**YOUR GOAL:** Take the entries that follow and return exactly the lines from the one holding "Taxes und Tip, wodurch ca 20% hinzukommen)" through the one holding "nochmal ändern sollten.", both included. Nothing else is needed.

══ SOURCE DATA

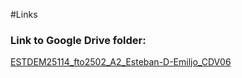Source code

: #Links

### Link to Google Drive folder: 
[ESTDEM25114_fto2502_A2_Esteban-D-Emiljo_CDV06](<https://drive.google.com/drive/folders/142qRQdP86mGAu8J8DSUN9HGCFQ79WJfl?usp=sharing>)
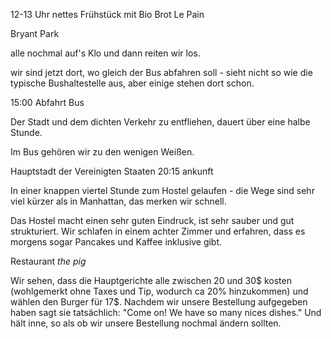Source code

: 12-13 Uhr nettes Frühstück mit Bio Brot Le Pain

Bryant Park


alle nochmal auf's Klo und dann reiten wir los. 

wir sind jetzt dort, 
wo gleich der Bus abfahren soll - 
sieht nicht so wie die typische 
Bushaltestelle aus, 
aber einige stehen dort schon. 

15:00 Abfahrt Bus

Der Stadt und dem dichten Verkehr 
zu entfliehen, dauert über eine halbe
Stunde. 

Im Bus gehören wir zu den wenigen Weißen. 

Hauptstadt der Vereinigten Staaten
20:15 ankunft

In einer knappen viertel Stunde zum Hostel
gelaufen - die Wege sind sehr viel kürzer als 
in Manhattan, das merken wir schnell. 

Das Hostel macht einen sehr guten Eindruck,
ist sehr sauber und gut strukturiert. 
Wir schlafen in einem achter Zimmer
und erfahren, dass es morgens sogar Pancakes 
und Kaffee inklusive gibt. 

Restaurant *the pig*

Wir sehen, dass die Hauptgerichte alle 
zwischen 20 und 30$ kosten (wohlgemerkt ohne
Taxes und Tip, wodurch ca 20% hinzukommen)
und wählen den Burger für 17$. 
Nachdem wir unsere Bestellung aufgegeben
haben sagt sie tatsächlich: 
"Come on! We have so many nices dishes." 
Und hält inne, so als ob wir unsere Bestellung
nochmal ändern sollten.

════
══ SOURCE DATA

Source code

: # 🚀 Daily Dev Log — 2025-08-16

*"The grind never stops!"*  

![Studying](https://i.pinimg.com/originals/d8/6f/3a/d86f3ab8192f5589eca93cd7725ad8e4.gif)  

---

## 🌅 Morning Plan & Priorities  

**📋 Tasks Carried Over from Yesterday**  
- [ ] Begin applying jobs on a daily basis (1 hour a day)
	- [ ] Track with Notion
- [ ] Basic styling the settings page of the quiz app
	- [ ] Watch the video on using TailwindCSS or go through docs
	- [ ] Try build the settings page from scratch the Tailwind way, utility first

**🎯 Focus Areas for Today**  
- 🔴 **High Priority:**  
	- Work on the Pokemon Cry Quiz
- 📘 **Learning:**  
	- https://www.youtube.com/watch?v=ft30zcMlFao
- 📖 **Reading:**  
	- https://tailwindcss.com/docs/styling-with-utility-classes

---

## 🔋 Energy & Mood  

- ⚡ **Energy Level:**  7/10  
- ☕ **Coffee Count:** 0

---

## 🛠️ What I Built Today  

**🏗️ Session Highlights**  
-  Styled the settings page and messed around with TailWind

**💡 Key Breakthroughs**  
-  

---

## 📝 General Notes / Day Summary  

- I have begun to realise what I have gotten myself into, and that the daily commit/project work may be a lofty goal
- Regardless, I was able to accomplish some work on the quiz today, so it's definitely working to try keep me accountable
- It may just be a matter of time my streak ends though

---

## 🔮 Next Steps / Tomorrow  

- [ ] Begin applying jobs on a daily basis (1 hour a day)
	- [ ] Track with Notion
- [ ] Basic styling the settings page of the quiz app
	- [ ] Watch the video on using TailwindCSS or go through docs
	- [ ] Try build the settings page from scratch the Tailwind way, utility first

════

**RESPONSE AREA:**
Taxes und Tip, wodurch ca 20% hinzukommen)
und wählen den Burger für 17$. 
Nachdem wir unsere Bestellung aufgegeben
haben sagt sie tatsächlich: 
"Come on! We have so many nices dishes." 
Und hält inne, so als ob wir unsere Bestellung
nochmal ändern sollten.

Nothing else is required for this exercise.